At this point, the agent would be able to say something like, “When you look at all these good reasons to enjoy this cruise, compared to these two reasons not to, the decision is pretty obvious, isn’t it?”

There were probably a number of reasons the Ben Franklin Close fell out of favor.

  • It’s time-consuming to write down all those reasons to buy.
  • This travel sales technique requires a delicate touch on the part of the salesperson.
  • It came to be seen as increasingly old-fashioned as more sophisticated methods were introduced.
  • It became well known enough that more and more customers knew about it and salespeople felt self-conscious using it.
  • And, yes, it is just a bit hokey.

Too bad.

Yes, it’s a sales technique still being used

The fact remains that the Ben Franklin close does two things very well.

  1. It uncovers the hidden objection, if there is one because, rather then go along with the program and reiterate all the buying points, some customers will finally say, “Look, what really bothers me is . . .”
  2. That sheet of paper with its long list of “pros” and short list of “cons” sends a powerful visual message to the prospect who is having problems making a decision.
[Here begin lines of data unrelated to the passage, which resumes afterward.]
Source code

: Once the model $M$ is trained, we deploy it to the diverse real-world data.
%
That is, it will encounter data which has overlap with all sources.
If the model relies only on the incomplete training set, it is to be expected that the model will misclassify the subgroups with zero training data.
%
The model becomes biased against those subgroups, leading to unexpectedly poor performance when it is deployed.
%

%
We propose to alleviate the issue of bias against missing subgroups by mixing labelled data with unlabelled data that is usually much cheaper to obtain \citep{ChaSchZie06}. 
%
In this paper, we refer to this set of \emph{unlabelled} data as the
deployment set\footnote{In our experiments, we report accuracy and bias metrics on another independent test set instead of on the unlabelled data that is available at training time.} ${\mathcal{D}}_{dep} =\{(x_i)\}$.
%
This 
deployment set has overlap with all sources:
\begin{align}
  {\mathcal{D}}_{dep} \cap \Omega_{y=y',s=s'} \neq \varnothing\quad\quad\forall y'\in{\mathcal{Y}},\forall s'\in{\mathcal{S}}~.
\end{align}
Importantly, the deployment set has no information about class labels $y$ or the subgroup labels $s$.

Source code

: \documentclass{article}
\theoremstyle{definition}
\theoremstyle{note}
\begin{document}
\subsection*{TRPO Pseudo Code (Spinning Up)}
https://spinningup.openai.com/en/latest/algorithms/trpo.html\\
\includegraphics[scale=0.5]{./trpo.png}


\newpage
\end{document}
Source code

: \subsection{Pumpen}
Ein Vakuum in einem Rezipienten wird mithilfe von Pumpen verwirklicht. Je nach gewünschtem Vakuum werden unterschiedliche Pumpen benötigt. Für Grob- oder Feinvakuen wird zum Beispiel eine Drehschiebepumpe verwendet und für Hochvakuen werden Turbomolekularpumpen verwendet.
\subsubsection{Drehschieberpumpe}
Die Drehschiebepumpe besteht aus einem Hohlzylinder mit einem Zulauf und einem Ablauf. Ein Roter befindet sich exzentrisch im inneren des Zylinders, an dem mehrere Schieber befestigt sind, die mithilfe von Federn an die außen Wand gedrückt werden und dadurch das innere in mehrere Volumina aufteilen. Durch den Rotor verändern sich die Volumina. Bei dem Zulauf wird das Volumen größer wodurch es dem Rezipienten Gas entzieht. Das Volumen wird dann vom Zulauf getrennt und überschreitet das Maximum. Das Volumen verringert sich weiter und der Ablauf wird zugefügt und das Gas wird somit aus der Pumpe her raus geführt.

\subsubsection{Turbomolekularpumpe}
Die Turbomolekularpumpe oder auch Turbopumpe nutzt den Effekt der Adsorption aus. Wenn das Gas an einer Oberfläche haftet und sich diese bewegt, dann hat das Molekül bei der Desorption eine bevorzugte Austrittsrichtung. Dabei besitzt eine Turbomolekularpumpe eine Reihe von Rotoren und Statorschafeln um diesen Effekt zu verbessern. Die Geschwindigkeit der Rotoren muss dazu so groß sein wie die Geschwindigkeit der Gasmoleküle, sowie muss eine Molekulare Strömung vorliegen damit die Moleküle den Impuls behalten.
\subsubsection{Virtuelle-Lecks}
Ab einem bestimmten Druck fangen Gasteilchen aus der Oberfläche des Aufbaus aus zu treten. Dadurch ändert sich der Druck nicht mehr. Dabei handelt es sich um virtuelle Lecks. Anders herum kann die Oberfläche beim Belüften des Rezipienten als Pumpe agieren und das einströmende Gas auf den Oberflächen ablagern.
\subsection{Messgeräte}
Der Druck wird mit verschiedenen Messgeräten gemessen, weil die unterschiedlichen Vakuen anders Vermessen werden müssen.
In an informal survey of sales professionals in a number of fields, I discovered something interesting. The Ben Franklin close hasn’t really disappeared. In some form or another, salespeople are still using this travel sales technique. They’re just adapting it to their own style. And they’re not giving Ben the credit.

If the “new” Ben Franklin close is attributed to anyone, it’s to someone comfortably anonymous. “Someone once told me,” they’ll say. Or, “My manager showed me a good way to resolve problems like this.” Or they’ll attribute it to themselves — “When my wife and I were deciding whether or not to buy our house, we took a piece of paper . . ” More likely a salesperson will simply say, “Look, let’s do this . . .” and reach for a piece of paper and a pen.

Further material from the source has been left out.